Apenas mais duas observações. A
primeira é a seguinte: na prática,
muito aquém de sua pretensão crítica, o livro é apenas uma ilustração de
conceitos conhecidos da biologia
darwiniana por meio de personagens literárias igualmente conhecidas. O título certo para ele seria: "Bê-á-bá da Biologia Evolutiva por meio
de Anedotas Literárias". Fosse esse o
título e a intenção, o livro seria até
bem engraçado. Não é sem humor
tratar Emma Bovary -que, aliás,
para o professor Barash, vale tanto
quanto Edna Pontellier, a heroína de
Kate Chopin em "O Despertar"-
como exemplar de urso fêmea casado com urso macho do tipo subordinado. Quer dizer, o que os Barash fizeram realmente foi lançar mão de
uma interpretação amena da literatura -que a coloca no mesmo patamar de interesse de um filme como
"Bridget Jones", por exemplo- e
criar um repertório de casos literários célebres que poderiam ajudar a
fixar ou a esclarecer alguns conceitos-chave da biologia evolutiva.
Fizeram com a literatura o que
usualmente se faz com os quadrinhos para explicar numa empresa a
importância do planejamento estratégico. O uso não é proibido, claro,
mas é sempre uma maneira de desperdiçar a chance de levar a literatura a sério.
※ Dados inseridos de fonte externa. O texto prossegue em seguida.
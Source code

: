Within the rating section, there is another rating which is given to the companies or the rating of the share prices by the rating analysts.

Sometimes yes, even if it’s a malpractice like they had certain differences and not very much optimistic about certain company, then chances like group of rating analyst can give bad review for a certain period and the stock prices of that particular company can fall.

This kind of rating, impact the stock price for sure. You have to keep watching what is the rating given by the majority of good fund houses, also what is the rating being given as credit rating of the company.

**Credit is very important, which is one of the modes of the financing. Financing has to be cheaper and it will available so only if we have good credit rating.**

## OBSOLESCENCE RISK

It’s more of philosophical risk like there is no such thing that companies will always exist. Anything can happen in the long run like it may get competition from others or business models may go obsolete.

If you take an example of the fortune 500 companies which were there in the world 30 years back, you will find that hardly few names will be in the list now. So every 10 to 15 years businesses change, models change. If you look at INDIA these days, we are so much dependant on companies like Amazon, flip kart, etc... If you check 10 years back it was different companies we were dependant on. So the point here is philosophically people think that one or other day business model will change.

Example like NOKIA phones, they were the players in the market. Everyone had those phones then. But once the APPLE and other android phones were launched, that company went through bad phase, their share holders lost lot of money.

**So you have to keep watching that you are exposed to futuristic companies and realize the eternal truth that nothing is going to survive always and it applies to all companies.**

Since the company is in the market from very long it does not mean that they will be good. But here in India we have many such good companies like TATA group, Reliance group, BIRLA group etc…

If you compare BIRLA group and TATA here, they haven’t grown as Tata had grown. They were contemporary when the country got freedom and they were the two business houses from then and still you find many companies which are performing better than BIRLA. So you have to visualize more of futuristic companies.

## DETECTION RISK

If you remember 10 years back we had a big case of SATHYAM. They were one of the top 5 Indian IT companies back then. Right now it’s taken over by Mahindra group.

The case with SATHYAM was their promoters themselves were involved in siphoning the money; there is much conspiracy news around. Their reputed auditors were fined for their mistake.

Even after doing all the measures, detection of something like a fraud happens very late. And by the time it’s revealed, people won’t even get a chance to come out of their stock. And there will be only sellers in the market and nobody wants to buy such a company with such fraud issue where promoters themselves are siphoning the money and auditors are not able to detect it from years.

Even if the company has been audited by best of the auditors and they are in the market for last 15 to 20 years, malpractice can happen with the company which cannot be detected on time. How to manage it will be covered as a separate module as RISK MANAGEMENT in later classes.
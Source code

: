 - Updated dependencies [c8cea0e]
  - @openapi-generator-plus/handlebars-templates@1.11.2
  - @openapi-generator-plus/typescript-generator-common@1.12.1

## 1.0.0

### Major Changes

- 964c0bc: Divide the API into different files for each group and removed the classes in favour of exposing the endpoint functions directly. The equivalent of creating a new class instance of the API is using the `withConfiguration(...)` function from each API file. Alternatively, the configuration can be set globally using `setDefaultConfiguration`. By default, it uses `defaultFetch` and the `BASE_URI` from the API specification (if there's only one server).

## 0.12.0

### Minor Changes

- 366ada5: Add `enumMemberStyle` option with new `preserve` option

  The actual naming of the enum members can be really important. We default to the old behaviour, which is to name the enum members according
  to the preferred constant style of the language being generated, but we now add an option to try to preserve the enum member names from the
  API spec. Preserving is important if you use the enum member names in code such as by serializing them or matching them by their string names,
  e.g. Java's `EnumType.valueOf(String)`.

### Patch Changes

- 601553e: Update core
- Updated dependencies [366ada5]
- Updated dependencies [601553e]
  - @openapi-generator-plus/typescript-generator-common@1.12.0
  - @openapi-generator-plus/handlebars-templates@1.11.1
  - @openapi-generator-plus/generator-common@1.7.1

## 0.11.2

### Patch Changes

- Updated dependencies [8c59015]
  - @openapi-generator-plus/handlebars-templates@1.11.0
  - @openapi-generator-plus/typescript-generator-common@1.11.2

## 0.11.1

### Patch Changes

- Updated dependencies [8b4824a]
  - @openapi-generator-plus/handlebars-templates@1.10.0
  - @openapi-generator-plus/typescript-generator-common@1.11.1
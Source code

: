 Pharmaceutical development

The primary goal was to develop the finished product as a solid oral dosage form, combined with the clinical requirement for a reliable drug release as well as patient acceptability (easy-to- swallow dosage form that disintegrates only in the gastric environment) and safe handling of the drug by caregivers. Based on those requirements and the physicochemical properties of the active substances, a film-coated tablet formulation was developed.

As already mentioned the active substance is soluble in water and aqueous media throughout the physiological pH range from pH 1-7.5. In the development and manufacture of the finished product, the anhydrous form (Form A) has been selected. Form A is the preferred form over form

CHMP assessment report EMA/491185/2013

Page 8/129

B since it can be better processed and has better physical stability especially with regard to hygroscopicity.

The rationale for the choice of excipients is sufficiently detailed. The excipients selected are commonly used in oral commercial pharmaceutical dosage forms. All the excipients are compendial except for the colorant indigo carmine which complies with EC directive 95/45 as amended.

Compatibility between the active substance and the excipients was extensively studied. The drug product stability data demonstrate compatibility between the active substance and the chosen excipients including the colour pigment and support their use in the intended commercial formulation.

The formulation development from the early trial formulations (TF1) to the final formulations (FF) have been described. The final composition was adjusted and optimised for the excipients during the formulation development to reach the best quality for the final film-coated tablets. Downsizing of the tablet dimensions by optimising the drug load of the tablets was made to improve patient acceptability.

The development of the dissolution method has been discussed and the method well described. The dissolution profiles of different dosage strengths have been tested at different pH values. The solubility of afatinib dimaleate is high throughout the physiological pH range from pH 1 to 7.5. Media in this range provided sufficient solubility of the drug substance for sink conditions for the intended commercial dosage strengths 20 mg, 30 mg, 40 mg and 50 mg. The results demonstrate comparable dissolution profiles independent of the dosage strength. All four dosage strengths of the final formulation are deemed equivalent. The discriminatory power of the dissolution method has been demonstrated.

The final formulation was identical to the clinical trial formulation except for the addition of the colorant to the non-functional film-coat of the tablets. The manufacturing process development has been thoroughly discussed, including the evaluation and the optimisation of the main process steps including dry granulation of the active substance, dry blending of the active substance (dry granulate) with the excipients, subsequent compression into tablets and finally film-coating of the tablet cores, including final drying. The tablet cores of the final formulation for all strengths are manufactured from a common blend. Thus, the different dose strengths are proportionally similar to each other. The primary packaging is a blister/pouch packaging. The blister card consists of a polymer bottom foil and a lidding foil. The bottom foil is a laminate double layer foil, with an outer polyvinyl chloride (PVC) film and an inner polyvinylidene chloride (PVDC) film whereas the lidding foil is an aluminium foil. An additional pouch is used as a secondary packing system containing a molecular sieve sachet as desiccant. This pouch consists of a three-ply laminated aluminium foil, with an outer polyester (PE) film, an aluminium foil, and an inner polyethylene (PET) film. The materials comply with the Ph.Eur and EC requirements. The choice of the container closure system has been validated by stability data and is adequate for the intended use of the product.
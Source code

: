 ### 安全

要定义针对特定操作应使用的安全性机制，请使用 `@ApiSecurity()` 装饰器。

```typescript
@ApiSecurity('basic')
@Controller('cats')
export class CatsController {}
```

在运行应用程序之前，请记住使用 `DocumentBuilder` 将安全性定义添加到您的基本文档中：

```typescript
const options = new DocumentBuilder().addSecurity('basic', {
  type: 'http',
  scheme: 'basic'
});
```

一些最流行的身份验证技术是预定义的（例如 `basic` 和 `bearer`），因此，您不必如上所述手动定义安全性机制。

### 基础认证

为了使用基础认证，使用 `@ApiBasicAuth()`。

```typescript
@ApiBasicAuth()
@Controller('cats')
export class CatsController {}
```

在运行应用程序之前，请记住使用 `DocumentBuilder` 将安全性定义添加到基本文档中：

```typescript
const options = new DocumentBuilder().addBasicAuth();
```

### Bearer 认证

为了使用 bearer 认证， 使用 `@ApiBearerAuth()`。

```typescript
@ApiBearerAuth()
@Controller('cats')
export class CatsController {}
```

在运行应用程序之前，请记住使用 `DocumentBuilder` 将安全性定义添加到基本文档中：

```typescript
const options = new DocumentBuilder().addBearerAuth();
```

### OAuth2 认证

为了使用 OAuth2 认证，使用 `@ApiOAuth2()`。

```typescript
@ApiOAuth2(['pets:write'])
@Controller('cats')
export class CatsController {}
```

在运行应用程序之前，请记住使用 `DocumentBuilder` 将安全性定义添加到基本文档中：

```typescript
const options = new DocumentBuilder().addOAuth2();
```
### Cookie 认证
E nesse ponto cabe bem a
segunda observação que anunciei:
não deixa de ser sintomático perceber que a literatura, mais do que
nunca, tem sido entendida e produzida como apenas mais um lugar
agradável e inofensivo, como é o da
ilustração para neófitos de coisas
mais sérias restritas a cientistas ou
especialistas de diferentes áreas.
É incrível pensar que, há não muito tempo atrás -tempo quase simultâneo ao atual, se a referência forem os milhões de anos que entram
nas contas genéticas-, pensadores
sérios temiam a poesia a ponto de
desejar expulsar os poetas da República, nunca segura enquanto eles lá
existissem! Que bobagem: a evolução fez deles divulgadores e ajudantes de publicitários. Nada resta de
seu poder terrível e incontrolável.
Na nova República, literatos são
apenas bufões operários.
Alcir Pécora é professor de teoria literária
da Universidade Estadual de Campinas e autor de "Máquina de Gêneros" (Edusp).
Os Ovários de Mme. Bovary
272 págs., R$ 39,90
de David P. Barash e Nanelle R. Barash. Trad.
de Cláudio Figueiredo. Ediouro (r. Nova Jerusalém, 345, Bonsucesso, CEP 21042-230,
Rio de Janeiro, RJ, tel. 0/xx/21/ 3882-8200).